A 2ª Divisão do Exército, em São Paulo, é a Divisão Costa e Silva. Carrasco Azul Médici é patrono da turma de oficiais formados na Academia das Agulhas Negras em 2011, além de nomear o 3º Batalhão Logístico, em Bagé.
Walter Pires, ministro do Exército de Figueiredo e figura chave na execução do golpe de 64, nomeia o Centro de Instrução de Blindados, em Santa Maria. Rademaker, vice do Carrasco Azul, é nome de fragata na Marinha. Os exemplos são inúmeros.
A rejeição à Comissão da Verdade não se limita aos círculos da reserva, organizados nos clubes militares. Em 2010, o então Ministro da Defesa Jobim comprou a insatisfação dos comandantes militares em relação ao III Plano Nacional de Direitos Humanos.
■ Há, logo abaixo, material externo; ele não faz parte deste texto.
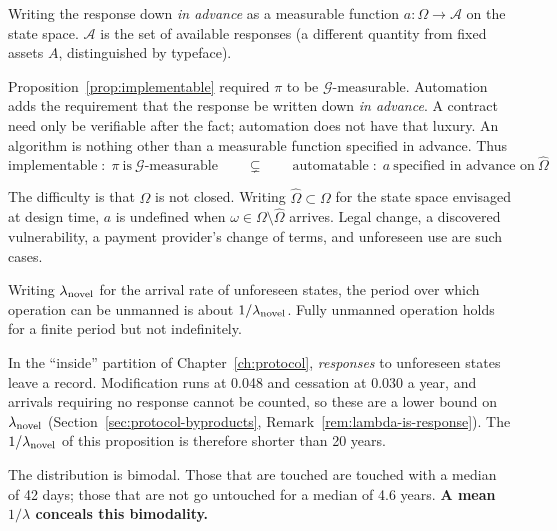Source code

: \begin{definition}[Automation]
Writing the response down \emph{in advance} as a measurable function
$a:\Omega\to\mathcal{A}$ on the state space.
$\mathcal{A}$ is the set of available responses (a different quantity from fixed assets $A$,
distinguished by typeface).
\end{definition}

Proposition~\ref{prop:implementable} required $\pi$ to be $\mathcal{G}$-measurable.
Automation adds the requirement that the response be written down \emph{in advance}. A
contract need only be verifiable after the fact; automation does not have that luxury. An
algorithm is nothing other than a measurable function specified in advance. Thus
\begin{equation}
\text{implementable}\;:\;\pi\ \text{is}\ \mathcal{G}\text{-measurable}
\qquad\subsetneq\qquad
\text{automatable}\;:\;a\ \text{specified in advance on}\ \hat\Omega
\end{equation}

The difficulty is that $\Omega$ is not closed. Writing $\hat\Omega\subset\Omega$ for the
state space envisaged at design time, $a$ is undefined when
$\omega\in\Omega\setminus\hat\Omega$ arrives. Legal change, a discovered vulnerability, a
payment provider's change of terms, and unforeseen use are such cases.

\begin{proposition}
\label{prop:unmanned-period}
Writing $\lambda_{\rm novel}$ for the arrival rate of unforeseen states, the period over
which operation can be unmanned is about $1/\lambda_{\rm novel}$. Fully unmanned operation
holds for a finite period but not indefinitely.
\end{proposition}

\begin{remark}
\label{rem:lambda-upper}
In the ``inside'' partition of Chapter~\ref{ch:protocol}, \emph{responses} to unforeseen
states leave a record. Modification runs at 0.048 and cessation at 0.030 a year, and
arrivals requiring no response cannot be counted, so these are a lower bound on
$\lambda_{\rm novel}$ (Section~\ref{sec:protocol-byproducts},
Remark~\ref{rem:lambda-is-response}). The $1/\lambda_{\rm novel}$ of this proposition is
therefore shorter than 20 years.

The distribution is bimodal. Those that are touched are touched with a median of 42 days;
those that are not go untouched for a median of 4.6 years.
\textbf{A mean $1/\lambda$ conceals this bimodality.}
\end{remark}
Há uma sistemática recusa, por parte das Forças Armadas, em colaborar com a apuração efetiva dos crimes da ditadura. Sonega-se a abertura de arquivos. Há a alegação, comprovadamente falsa, que os arquivos teriam sido queimados. Os torturadores são defendidos com unhas e dentes. Alguns veteranos da repressão política dão palestras nas escolas militares e colaboram na formulação da doutrina.
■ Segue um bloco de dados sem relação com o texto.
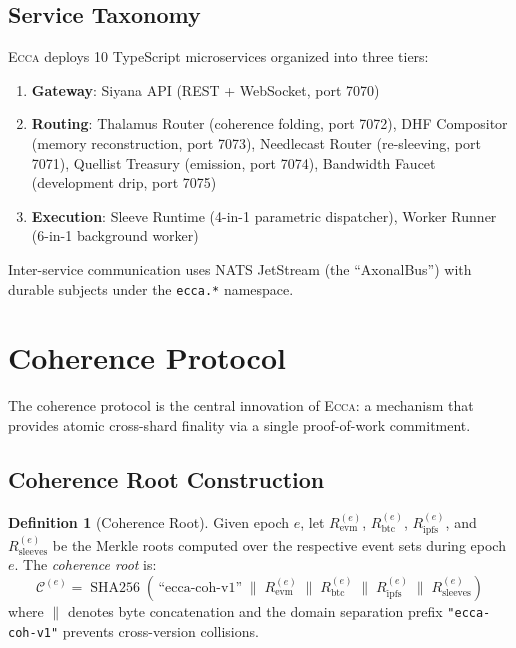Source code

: \documentclass[11pt,twocolumn]{article}
\theoremstyle{definition}
\newtheorem{definition}{Definition}[section]
\theoremstyle{plain}
\theoremstyle{remark}
\newcommand{\ecca}{\textsc{Ecca}}
\DeclareMathOperator{\shatwofiftysix}{SHA256}
\begin{document}
\subsection{Service Taxonomy}

\ecca{} deploys 10 TypeScript microservices organized into three tiers:

\begin{enumerate}[leftmargin=*]
  \item \textbf{Gateway}: Siyana API (REST + WebSocket, port 7070)
  \item \textbf{Routing}: Thalamus Router (coherence folding, port 7072), DHF Compositor (memory reconstruction, port 7073), Needlecast Router (re-sleeving, port 7071), Quellist Treasury (emission, port 7074), Bandwidth Faucet (development drip, port 7075)
  \item \textbf{Execution}: Sleeve Runtime (4-in-1 parametric dispatcher), Worker Runner (6-in-1 background worker)
\end{enumerate}

Inter-service communication uses NATS JetStream (the ``AxonalBus'') with durable subjects under the \texttt{ecca.*} namespace.

\section{Coherence Protocol}\label{sec:coherence}

The coherence protocol is the central innovation of \ecca{}: a mechanism that provides atomic cross-shard finality via a single proof-of-work commitment.

\subsection{Coherence Root Construction}

\begin{definition}[Coherence Root]\label{def:coherence-root}
Given epoch $e$, let $R_{\mathrm{evm}}^{(e)}$, $R_{\mathrm{btc}}^{(e)}$, $R_{\mathrm{ipfs}}^{(e)}$, and $R_{\mathrm{sleeves}}^{(e)}$ be the Merkle roots computed over the respective event sets during epoch $e$. The \emph{coherence root} is:
\begin{equation}\label{eq:coherence-root}
  \mathcal{C}^{(e)} = \shatwofiftysix\!\left(\,\text{``ecca-coh-v1''} \;\|\; R_{\mathrm{evm}}^{(e)} \;\|\; R_{\mathrm{btc}}^{(e)} \;\|\; R_{\mathrm{ipfs}}^{(e)} \;\|\; R_{\mathrm{sleeves}}^{(e)}\right)
\end{equation}
where $\|$ denotes byte concatenation and the domain separation prefix \texttt{"ecca-coh-v1"} prevents cross-version collisions.
\end{definition}
\end{document}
Os militares fazem sua própria política. As autoridades civis apenas corroboram seus programas e planos. As visitas de comandantes e autoridades militares às Comissões de Defesa e Relações Exteriores da Câmara e do Senado se caracterizam pela ausência de questionamentos por parte dos parlamentares.
O ensino militar continua valorizando a ditadura e o intervencionismo, permanecendo ausentes a democracia e os direitos humanos. É reproduzida a ideologia do “inimigo interno” e a ideia do papel de árbitro da vida nacional exercido pelos militares.
A ditadura militar de vinte e um anos deixou marcas profundas no país. A tutela militar é uma das heranças mais significativas.
Para setores das classes dominantes, as Forças Armadas servem de reserva nos momentos de crise. Não faltam os áulicos e as vivandeiras de quartel.
Discutir o papel das forças armadas, superar a herança da ditadura, é tarefa fundamental para os setores que lutam por mudanças reais no Brasil.